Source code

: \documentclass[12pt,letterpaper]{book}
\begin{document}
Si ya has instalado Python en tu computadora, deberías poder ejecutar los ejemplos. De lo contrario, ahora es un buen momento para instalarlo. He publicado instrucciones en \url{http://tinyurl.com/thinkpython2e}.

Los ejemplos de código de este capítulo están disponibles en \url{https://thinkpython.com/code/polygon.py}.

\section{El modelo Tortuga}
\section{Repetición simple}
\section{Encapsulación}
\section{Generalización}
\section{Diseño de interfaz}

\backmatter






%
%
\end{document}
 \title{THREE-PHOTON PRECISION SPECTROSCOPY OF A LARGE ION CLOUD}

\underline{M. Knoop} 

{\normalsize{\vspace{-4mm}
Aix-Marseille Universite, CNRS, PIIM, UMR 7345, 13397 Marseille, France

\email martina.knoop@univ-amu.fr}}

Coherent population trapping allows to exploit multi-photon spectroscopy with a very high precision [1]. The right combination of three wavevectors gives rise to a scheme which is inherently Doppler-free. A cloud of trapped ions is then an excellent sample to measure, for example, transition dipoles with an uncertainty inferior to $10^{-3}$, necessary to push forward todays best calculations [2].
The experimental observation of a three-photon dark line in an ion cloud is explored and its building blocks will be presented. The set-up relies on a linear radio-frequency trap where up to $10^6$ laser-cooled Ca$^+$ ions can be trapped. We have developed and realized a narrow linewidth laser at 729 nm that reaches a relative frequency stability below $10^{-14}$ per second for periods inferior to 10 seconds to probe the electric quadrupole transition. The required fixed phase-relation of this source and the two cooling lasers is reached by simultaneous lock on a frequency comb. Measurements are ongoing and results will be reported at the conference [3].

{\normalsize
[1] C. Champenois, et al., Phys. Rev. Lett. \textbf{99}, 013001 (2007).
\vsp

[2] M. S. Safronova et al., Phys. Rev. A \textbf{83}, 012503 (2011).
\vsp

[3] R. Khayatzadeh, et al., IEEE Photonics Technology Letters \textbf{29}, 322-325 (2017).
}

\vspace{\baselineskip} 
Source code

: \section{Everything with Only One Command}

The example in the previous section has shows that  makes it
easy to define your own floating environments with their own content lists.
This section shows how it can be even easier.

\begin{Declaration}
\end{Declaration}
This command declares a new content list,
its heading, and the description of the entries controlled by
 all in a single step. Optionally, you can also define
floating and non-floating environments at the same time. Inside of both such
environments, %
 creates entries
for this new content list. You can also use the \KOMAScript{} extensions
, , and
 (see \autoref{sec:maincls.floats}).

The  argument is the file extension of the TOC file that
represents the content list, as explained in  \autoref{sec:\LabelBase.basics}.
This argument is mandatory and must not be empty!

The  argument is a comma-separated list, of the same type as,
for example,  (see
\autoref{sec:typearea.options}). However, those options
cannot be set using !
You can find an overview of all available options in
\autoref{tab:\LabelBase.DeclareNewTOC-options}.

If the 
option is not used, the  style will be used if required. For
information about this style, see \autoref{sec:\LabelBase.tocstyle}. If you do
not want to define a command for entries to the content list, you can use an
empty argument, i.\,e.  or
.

▸ **What needs to be done**
Show every line of the data in which the word "section" appears.

▸ **Written solution**
\section{El modelo Tortuga}
\section{Repetición simple}
\section{Encapsulación}
\section{Generalización}
\section{Diseño de interfaz}
: \section{Everything with Only One Command}
The example in the previous section has shows that  makes it
This section shows how it can be even easier.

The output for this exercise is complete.